From time to time there are serious fines levied. Just last month, for instance, Idaho State University paid a $400,000 settlement for disabling its firewall protection on servers housing patient data on almost 20,000 individuals cared for in its clinics. And just a few months earlier, Hospice of Northern Idaho agreed to pay $50,000 to resolve violations centering on the theft of an unencrypted laptop containing records of 441 hospice patients. The Hospice of Northern Idaho case was a landmark, according to the Department of Health and Human Services: it was the first time the agency had entered into a settlement involving security breaches involving fewer than 500 patients.
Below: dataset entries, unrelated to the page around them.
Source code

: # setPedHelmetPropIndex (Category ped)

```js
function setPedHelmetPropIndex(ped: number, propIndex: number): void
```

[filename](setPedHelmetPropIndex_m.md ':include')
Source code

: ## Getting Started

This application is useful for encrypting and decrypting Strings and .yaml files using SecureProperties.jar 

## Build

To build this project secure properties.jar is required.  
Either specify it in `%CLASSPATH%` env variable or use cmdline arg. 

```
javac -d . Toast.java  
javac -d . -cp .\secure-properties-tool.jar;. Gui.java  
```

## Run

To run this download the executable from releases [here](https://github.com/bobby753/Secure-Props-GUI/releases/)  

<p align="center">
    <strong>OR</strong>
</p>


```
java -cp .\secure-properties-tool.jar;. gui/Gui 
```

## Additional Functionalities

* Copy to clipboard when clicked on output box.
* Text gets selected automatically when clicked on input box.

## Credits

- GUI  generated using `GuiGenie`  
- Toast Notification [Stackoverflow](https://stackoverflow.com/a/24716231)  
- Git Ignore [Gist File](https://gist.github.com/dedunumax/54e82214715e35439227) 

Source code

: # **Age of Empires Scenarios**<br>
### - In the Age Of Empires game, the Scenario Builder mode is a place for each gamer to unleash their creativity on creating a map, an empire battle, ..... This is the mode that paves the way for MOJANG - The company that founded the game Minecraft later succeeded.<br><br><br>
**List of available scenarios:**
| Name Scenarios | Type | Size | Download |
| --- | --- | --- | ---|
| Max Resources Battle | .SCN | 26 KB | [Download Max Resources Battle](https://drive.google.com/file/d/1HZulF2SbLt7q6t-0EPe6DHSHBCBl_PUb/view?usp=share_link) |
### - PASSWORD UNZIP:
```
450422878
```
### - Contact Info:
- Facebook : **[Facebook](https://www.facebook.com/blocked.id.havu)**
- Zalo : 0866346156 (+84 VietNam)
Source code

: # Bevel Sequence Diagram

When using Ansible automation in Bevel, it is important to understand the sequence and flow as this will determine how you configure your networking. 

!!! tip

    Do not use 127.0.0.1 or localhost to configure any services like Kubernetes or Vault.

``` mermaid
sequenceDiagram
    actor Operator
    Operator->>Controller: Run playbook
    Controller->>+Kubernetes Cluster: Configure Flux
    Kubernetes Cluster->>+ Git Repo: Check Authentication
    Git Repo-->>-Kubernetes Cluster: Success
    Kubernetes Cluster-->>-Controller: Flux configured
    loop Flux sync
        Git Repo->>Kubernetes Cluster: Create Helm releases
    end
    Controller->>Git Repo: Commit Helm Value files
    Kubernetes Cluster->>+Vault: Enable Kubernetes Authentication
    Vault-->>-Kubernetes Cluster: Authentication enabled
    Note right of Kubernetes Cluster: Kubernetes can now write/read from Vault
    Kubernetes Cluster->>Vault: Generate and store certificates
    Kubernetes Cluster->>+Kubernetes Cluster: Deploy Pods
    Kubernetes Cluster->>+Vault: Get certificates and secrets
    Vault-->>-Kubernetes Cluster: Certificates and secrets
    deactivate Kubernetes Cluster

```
Obviously, the privacy regulations governing health care providers have a big impact on the provision of services and on patients. But what does this have to do with lawyers — especially since lawyers can not file lawsuits on behalf of clients who believe that their HIPAA privacy rights have been violated? It is the doctrine of unintended consequences writ large: lawyers who draft estate planning documents for clients want to be sure that they will be effective at a later time when the client may not be able to give consent. But there is concern that doctors, hospitals and other health care providers will not deal with family members, even if they have been named as agent in a properly drawn power of attorney.
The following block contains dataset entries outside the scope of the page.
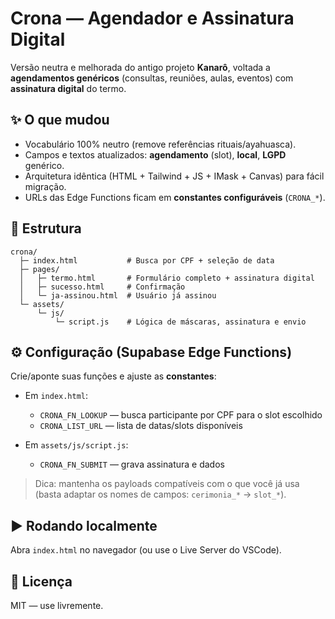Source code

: # Crona — Agendador e Assinatura Digital

Versão neutra e melhorada do antigo projeto **Kanarô**, voltada a **agendamentos genéricos** (consultas, reuniões, aulas, eventos) com **assinatura digital** do termo.

## ✨ O que mudou
- Vocabulário 100% neutro (remove referências rituais/ayahuasca).
- Campos e textos atualizados: **agendamento** (slot), **local**, **LGPD** genérico.
- Arquitetura idêntica (HTML + Tailwind + JS + IMask + Canvas) para fácil migração.
- URLs das Edge Functions ficam em **constantes configuráveis** (`CRONA_*`).

## 🧩 Estrutura
```
crona/
  ├─ index.html           # Busca por CPF + seleção de data
  ├─ pages/
  │   ├─ termo.html       # Formulário completo + assinatura digital
  │   ├─ sucesso.html     # Confirmação
  │   └─ ja-assinou.html  # Usuário já assinou
  └─ assets/
      └─ js/
          └─ script.js    # Lógica de máscaras, assinatura e envio
```

## ⚙️ Configuração (Supabase Edge Functions)
Crie/aponte suas funções e ajuste as **constantes**:

- Em `index.html`:
  - `CRONA_FN_LOOKUP` — busca participante por CPF para o slot escolhido
  - `CRONA_LIST_URL` — lista de datas/slots disponíveis

- Em `assets/js/script.js`:
  - `CRONA_FN_SUBMIT` — grava assinatura e dados

> Dica: mantenha os payloads compatíveis com o que você já usa (basta adaptar os nomes de campos: `cerimonia_*` → `slot_*`).

## ▶️ Rodando localmente
Abra `index.html` no navegador (ou use o Live Server do VSCode).

## 📝 Licença
MIT — use livremente.
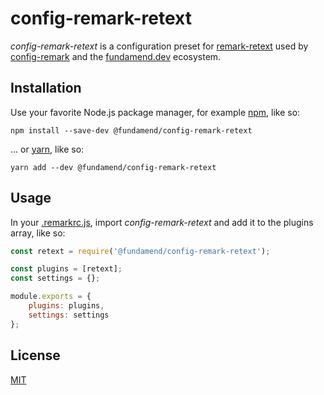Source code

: # config-remark-retext

_config-remark-retext_ is a configuration preset for [remark-retext] used by [config-remark] and the [fundamend.dev] ecosystem.

## Installation

Use your favorite Node.js package manager, for example [npm], like so:

    npm install --save-dev @fundamend/config-remark-retext

... or [yarn], like so:

    yarn add --dev @fundamend/config-remark-retext

## Usage

In your [.remarkrc.js], import _config-remark-retext_ and add it to the plugins array, like so:

```js
const retext = require('@fundamend/config-remark-retext');

const plugins = [retext];
const settings = {};

module.exports = {
	plugins: plugins,
	settings: settings
};
```

## License

[MIT]

[fundamend.dev]: https://fundamend.dev
[mit]: https://choosealicense.com/licenses/mit/
[npm]: https://www.npmjs.com/
[config-remark]: https://github.com/fundamend/config-remark
[remark-retext]: https://github.com/remarkjs/remark-retext
[.remarkrc.js]: https://github.com/unifiedjs/unified-engine/blob/master/doc/configure.md
[yarn]: https://yarnpkg.com/
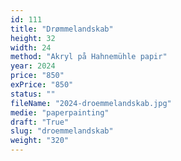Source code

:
 ```yaml
---
id: 111
title: "Drømmelandskab"
height: 32
width: 24
method: "Akryl på Hahnemühle papir"
year: 2024
price: "850"
exPrice: "850"
status: ""
fileName: "2024-droemmelandskab.jpg"
medie: "paperpainting"
draft: "True"
slug: "droemmelandskab"
weight: "320"
---
```

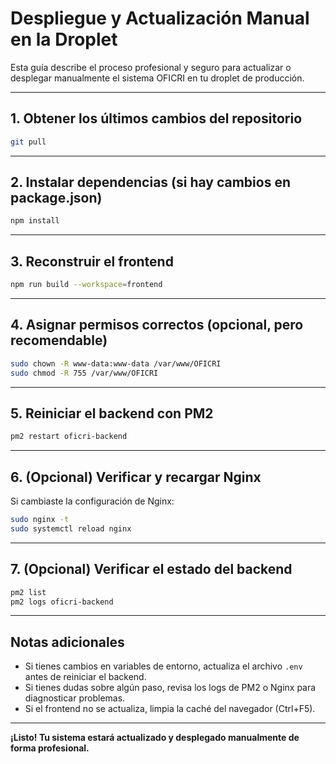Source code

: # Despliegue y Actualización Manual en la Droplet

Esta guía describe el proceso profesional y seguro para actualizar o desplegar manualmente el sistema OFICRI en tu droplet de producción.

---

## 1. Obtener los últimos cambios del repositorio

```bash
git pull
```

---

## 2. Instalar dependencias (si hay cambios en package.json)

```bash
npm install
```

---

## 3. Reconstruir el frontend

```bash
npm run build --workspace=frontend
```

---

## 4. Asignar permisos correctos (opcional, pero recomendable)

```bash
sudo chown -R www-data:www-data /var/www/OFICRI
sudo chmod -R 755 /var/www/OFICRI
```

---

## 5. Reiniciar el backend con PM2

```bash
pm2 restart oficri-backend
```

---

## 6. (Opcional) Verificar y recargar Nginx

Si cambiaste la configuración de Nginx:

```bash
sudo nginx -t
sudo systemctl reload nginx
```

---

## 7. (Opcional) Verificar el estado del backend

```bash
pm2 list
pm2 logs oficri-backend
```

---

## Notas adicionales
- Si tienes cambios en variables de entorno, actualiza el archivo `.env` antes de reiniciar el backend.
- Si tienes dudas sobre algún paso, revisa los logs de PM2 o Nginx para diagnosticar problemas.
- Si el frontend no se actualiza, limpia la caché del navegador (Ctrl+F5).

---

**¡Listo! Tu sistema estará actualizado y desplegado manualmente de forma profesional.**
We should not have to worry. The Department of Health and Human Services has made clear that it permissible for medical providers — including doctors, pharmacists, nurses and social workers — to talk with family members unless the patient has expressly forbidden such conversations. Among the frequently asked questions prominently listed on the DHHS website is this one:

“If I do not object, can my health care provider share or discuss my health information with my family, friends, or others involved in my care or payment for my care?”
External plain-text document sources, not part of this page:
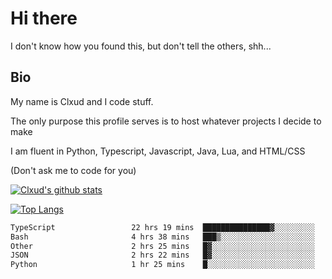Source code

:

# Hi there
I don't know how you found this, but don't tell the others, shh...

## Bio
My name is Clxud and I code stuff.

The only purpose this profile serves is to host whatever projects I decide to make

I am fluent in Python, Typescript, Javascript, Java, Lua, and HTML/CSS



(Don't ask me to code for you)

[![Clxud's github stats](https://github-readme-stats.vercel.app/api?username=cloudwithax&count_private=true&theme=dark&show_icons=true)](https://github.com/anuraghazra/github-readme-stats) 

[![Top Langs](https://github-readme-stats.vercel.app/api/top-langs/?username=cloudwithax&theme=dark)](https://github.com/anuraghazra/github-readme-stats)

<!--START_SECTION:waka-->

```txt
TypeScript                 22 hrs 19 mins  ███████████████▓░░░░░░░░░   63.03 %
Bash                       4 hrs 38 mins   ███▒░░░░░░░░░░░░░░░░░░░░░   13.11 %
Other                      2 hrs 25 mins   █▓░░░░░░░░░░░░░░░░░░░░░░░   06.83 %
JSON                       2 hrs 22 mins   █▓░░░░░░░░░░░░░░░░░░░░░░░   06.70 %
Python                     1 hr 25 mins    █░░░░░░░░░░░░░░░░░░░░░░░░   04.00 %
```

<!--END_SECTION:waka-->







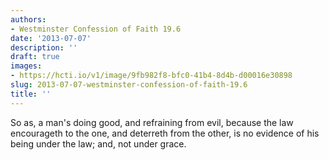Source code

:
 ```yaml
---
authors:
- Westminster Confession of Faith 19.6
date: '2013-07-07'
description: ''
draft: true
images:
- https://hcti.io/v1/image/9fb982f8-bfc0-41b4-8d4b-d00016e30898
slug: 2013-07-07-westminster-confession-of-faith-19.6
title: ''
---
```


So as, a man's doing good, and refraining from evil, because the law encourageth to the one, and deterreth from the other, is no evidence of his being under the law; and, not under grace.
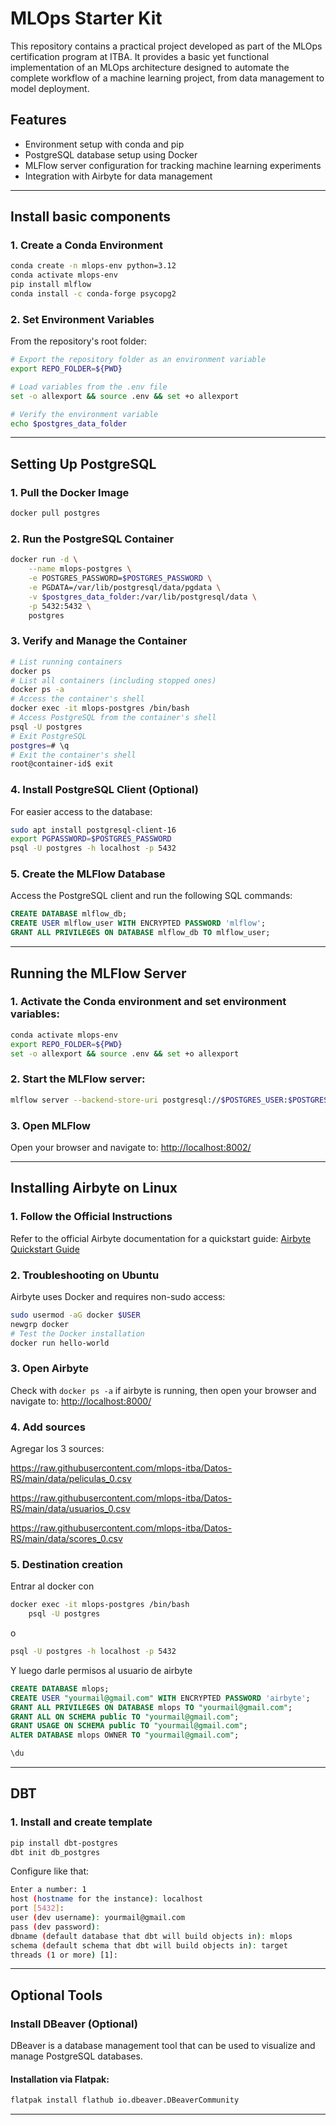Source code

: # MLOps Starter Kit

This repository contains a practical project developed as part of the MLOps certification program at ITBA. It provides a basic yet functional implementation of an MLOps architecture designed to automate the complete workflow of a machine learning project, from data management to model deployment.

## Features
- Environment setup with    conda and pip
- PostgreSQL database setup using Docker
- MLFlow server configuration for tracking machine learning experiments
- Integration with Airbyte for data management

---

## Install basic components

### 1. Create a Conda Environment

```bash
conda create -n mlops-env python=3.12
conda activate mlops-env
pip install mlflow
conda install -c conda-forge psycopg2
```

### 2. Set Environment Variables
From the repository's root folder:

```bash
# Export the repository folder as an environment variable
export REPO_FOLDER=${PWD}

# Load variables from the .env file
set -o allexport && source .env && set +o allexport

# Verify the environment variable
echo $postgres_data_folder
```

---

## Setting Up PostgreSQL

### 1. Pull the Docker Image

```bash
docker pull postgres
```

### 2. Run the PostgreSQL Container

```bash
docker run -d \
    --name mlops-postgres \
    -e POSTGRES_PASSWORD=$POSTGRES_PASSWORD \
    -e PGDATA=/var/lib/postgresql/data/pgdata \
    -v $postgres_data_folder:/var/lib/postgresql/data \
    -p 5432:5432 \
    postgres
```

### 3. Verify and Manage the Container

```bash
# List running containers
docker ps
# List all containers (including stopped ones)
docker ps -a
# Access the container's shell
docker exec -it mlops-postgres /bin/bash
# Access PostgreSQL from the container's shell
psql -U postgres
# Exit PostgreSQL
postgres=# \q
# Exit the container's shell
root@container-id$ exit
```

### 4. Install PostgreSQL Client (Optional)
For easier access to the database:

```bash
sudo apt install postgresql-client-16
export PGPASSWORD=$POSTGRES_PASSWORD
psql -U postgres -h localhost -p 5432
```

### 5. Create the MLFlow Database
Access the PostgreSQL client and run the following SQL commands:

```sql
CREATE DATABASE mlflow_db;
CREATE USER mlflow_user WITH ENCRYPTED PASSWORD 'mlflow';
GRANT ALL PRIVILEGES ON DATABASE mlflow_db TO mlflow_user;
```

---

## Running the MLFlow Server

### 1. Activate the Conda environment and set environment variables:

```bash
conda activate mlops-env
export REPO_FOLDER=${PWD}
set -o allexport && source .env && set +o allexport
```

### 2. Start the MLFlow server:

```bash
mlflow server --backend-store-uri postgresql://$POSTGRES_USER:$POSTGRES_PASSWORD@$POSTGRES_HOST/$MLFLOW_POSTGRES_DB --default-artifact-root $MLFLOW_ARTIFACTS_PATH -h 0.0.0.0 -p 8002
```

### 3. Open MLFlow

Open your browser and navigate to: [http://localhost:8002/](http://localhost:8002/)

---

## Installing Airbyte on Linux

### 1. Follow the Official Instructions
Refer to the official Airbyte documentation for a quickstart guide: [Airbyte Quickstart Guide](https://docs.airbyte.com/using-airbyte/getting-started/oss-quickstart)

### 2. Troubleshooting on Ubuntu
Airbyte uses Docker and requires non-sudo access:

```bash
sudo usermod -aG docker $USER
newgrp docker
# Test the Docker installation
docker run hello-world
```

### 3. Open Airbyte

Check with `docker ps -a` if airbyte is running, then open your browser and navigate to: [http://localhost:8000/](http://localhost:8000/)

### 4. Add sources

Agregar los 3 sources:

https://raw.githubusercontent.com/mlops-itba/Datos-RS/main/data/peliculas_0.csv

https://raw.githubusercontent.com/mlops-itba/Datos-RS/main/data/usuarios_0.csv

https://raw.githubusercontent.com/mlops-itba/Datos-RS/main/data/scores_0.csv


### 5. Destination creation

Entrar al docker con 

```bash
docker exec -it mlops-postgres /bin/bash
    psql -U postgres
```
o

```bash
psql -U postgres -h localhost -p 5432
```

Y luego darle permisos al usuario de airbyte

```sql
CREATE DATABASE mlops;
CREATE USER "yourmail@gmail.com" WITH ENCRYPTED PASSWORD 'airbyte';
GRANT ALL PRIVILEGES ON DATABASE mlops TO "yourmail@gmail.com";
GRANT ALL ON SCHEMA public TO "yourmail@gmail.com";
GRANT USAGE ON SCHEMA public TO "yourmail@gmail.com";
ALTER DATABASE mlops OWNER TO "yourmail@gmail.com";

\du  
```
---

## DBT

### 1. Install and create template 

```bash
pip install dbt-postgres
dbt init db_postgres
```

Configure like that:

```bash
Enter a number: 1
host (hostname for the instance): localhost
port [5432]: 
user (dev username): yourmail@gmail.com
pass (dev password): 
dbname (default database that dbt will build objects in): mlops
schema (default schema that dbt will build objects in): target
threads (1 or more) [1]: 
```


---

## Optional Tools

### Install DBeaver (Optional)
DBeaver is a database management tool that can be used to visualize and manage PostgreSQL databases.

#### Installation via Flatpak:

```bash
flatpak install flathub io.dbeaver.DBeaverCommunity
```

---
The answer, in a word, is “yes.” Read the DHHS answer for more detail.

Much of the hyperbole about the reach of HIPAA, and the difficulty in complying, is just silly. Your doctor is supposed to have a plan for protecting your health records, and not to share them inappropriately. That should not preclude talking with either your family or your other health providers (hospital, pharmacist, social worker). But to be safe, your health care power of attorney, your financial power of attorney and even your revocable living trust could include a provision expressly authorizing your agent and trustee to talk with your doctor when it is necessary to get updated medical information.

And our client with the anxiety about stepping on the podiatrist’s scale? We explained the law to her. “That’s just silly,” we said. “HIPAA doesn’t mandate that they weigh you at every visit. That’s the Patriot Act.”